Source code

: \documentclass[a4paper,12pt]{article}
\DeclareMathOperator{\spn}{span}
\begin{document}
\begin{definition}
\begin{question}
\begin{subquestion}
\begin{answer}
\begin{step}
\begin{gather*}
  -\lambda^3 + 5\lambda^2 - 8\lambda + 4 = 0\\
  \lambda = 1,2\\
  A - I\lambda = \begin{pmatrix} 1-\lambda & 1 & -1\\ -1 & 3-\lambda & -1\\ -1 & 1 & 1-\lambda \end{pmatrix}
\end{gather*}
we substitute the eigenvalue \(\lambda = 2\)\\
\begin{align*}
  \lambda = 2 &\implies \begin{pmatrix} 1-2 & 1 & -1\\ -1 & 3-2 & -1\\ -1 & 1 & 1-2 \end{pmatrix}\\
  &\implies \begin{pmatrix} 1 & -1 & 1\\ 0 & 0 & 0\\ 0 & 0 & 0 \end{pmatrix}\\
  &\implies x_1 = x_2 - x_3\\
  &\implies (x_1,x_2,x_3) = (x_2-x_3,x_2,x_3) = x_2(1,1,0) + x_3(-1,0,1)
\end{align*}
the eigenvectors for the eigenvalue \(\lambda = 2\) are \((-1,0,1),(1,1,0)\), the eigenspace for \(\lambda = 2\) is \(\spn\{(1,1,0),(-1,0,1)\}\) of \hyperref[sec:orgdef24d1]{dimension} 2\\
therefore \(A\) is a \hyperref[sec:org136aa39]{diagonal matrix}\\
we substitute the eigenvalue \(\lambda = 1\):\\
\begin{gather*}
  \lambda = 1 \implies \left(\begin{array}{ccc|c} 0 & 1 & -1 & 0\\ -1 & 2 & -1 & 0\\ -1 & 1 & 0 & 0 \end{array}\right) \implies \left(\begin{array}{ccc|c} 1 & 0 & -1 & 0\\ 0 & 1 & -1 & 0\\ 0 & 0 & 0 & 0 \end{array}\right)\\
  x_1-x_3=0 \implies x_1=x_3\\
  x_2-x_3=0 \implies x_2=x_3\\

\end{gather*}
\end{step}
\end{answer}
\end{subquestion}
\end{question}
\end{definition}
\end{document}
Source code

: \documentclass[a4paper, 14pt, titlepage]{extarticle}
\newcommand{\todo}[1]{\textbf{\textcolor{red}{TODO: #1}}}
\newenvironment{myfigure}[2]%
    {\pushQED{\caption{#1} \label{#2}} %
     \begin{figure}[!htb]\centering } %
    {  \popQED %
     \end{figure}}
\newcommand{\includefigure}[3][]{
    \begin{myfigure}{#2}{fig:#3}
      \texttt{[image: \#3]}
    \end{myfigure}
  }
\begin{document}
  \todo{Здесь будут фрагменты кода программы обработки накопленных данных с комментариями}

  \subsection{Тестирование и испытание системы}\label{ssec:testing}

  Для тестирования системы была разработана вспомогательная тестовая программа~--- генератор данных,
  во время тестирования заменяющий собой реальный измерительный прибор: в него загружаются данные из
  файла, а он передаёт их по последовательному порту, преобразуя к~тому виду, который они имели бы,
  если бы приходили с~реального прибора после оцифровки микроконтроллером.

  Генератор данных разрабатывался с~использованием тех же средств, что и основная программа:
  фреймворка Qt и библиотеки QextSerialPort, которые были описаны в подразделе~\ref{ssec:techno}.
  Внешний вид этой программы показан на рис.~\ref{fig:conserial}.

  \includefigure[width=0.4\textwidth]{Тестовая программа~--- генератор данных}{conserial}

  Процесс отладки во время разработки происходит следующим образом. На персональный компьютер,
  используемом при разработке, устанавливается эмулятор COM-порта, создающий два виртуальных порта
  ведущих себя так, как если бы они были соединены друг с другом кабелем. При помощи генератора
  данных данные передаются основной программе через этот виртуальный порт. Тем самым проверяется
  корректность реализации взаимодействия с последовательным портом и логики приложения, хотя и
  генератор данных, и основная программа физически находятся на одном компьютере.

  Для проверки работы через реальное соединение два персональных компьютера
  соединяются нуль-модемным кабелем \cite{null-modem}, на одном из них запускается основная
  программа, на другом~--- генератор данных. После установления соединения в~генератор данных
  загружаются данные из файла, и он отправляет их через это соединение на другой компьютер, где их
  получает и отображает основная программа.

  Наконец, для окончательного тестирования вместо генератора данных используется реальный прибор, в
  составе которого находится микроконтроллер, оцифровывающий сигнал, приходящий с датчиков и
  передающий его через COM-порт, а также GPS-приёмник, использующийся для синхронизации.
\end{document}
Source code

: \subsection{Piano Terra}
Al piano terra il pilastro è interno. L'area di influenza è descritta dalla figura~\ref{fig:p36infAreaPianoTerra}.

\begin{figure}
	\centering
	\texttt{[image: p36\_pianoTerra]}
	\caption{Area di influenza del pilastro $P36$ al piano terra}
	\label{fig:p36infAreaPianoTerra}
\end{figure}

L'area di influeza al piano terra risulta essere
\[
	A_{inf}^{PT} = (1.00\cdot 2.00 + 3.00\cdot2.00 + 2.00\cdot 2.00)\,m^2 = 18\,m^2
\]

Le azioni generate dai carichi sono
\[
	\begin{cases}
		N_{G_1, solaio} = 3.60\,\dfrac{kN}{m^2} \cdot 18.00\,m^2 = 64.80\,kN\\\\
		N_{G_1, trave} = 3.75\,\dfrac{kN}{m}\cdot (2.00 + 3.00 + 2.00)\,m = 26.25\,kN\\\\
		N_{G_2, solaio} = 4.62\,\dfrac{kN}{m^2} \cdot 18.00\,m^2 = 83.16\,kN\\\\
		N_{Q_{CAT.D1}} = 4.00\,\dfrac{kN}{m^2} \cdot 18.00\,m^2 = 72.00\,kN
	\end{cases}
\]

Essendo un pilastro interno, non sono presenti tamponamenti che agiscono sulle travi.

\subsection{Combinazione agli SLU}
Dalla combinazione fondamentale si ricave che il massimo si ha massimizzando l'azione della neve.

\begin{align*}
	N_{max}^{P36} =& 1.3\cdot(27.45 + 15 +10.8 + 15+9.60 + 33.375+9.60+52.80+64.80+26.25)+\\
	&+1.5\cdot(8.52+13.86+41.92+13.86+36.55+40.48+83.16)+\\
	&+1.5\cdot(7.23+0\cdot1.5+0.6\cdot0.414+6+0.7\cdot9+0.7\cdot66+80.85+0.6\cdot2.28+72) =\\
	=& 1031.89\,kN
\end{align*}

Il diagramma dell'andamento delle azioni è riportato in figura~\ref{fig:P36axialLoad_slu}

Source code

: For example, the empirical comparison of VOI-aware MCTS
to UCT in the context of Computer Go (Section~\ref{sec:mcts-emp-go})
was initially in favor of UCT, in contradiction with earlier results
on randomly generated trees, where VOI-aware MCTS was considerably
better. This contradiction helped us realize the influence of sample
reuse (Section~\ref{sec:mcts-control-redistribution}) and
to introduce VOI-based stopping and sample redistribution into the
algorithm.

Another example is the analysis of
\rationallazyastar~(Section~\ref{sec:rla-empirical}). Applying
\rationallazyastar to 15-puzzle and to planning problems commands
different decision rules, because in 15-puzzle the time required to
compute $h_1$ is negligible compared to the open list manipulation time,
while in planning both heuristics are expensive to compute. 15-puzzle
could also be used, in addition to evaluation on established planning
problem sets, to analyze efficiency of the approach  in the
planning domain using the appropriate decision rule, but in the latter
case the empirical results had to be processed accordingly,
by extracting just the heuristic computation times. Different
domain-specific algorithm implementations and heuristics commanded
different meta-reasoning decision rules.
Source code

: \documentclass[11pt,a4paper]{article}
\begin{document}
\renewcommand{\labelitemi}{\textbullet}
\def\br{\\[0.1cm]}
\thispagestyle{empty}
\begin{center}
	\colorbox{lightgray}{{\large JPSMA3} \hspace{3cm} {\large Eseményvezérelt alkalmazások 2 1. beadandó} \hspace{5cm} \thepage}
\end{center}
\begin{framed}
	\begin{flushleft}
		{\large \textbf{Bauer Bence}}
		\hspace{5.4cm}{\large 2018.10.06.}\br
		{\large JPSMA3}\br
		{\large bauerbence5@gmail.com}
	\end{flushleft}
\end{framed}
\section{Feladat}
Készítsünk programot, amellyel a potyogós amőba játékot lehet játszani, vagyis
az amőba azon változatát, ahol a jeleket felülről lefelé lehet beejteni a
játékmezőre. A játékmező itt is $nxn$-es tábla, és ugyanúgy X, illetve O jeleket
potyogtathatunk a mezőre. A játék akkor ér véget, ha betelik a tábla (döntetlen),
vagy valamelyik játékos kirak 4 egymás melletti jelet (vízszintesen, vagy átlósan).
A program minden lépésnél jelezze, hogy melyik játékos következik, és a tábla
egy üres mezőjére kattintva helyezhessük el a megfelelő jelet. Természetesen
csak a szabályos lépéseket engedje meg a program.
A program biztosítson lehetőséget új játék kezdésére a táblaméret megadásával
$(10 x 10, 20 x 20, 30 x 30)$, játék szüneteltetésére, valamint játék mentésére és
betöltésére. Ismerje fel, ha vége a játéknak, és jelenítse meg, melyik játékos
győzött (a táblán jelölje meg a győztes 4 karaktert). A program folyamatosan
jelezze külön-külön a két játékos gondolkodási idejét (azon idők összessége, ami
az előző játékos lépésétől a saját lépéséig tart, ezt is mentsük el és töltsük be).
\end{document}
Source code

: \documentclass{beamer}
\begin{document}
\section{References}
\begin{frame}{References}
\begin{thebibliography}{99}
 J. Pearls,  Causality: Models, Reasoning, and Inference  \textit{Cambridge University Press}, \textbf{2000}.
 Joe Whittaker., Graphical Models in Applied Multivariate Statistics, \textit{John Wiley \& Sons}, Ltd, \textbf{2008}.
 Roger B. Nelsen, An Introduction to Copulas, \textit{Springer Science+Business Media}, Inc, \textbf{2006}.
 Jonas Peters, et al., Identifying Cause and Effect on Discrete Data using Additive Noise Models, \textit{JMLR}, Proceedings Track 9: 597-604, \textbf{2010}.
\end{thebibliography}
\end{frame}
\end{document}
########################################
What is being asked – Copy out the lines beginning at the one that contains "Jonas Peters, et". Stop at the final line of the data, and include it.

Your solution –
 Jonas Peters, et al., Identifying Cause and Effect on Discrete Data using Additive Noise Models, \textit{JMLR}, Proceedings Track 9: 597-604, \textbf{2010}.
\end{thebibliography}
\end{frame}
\end{document}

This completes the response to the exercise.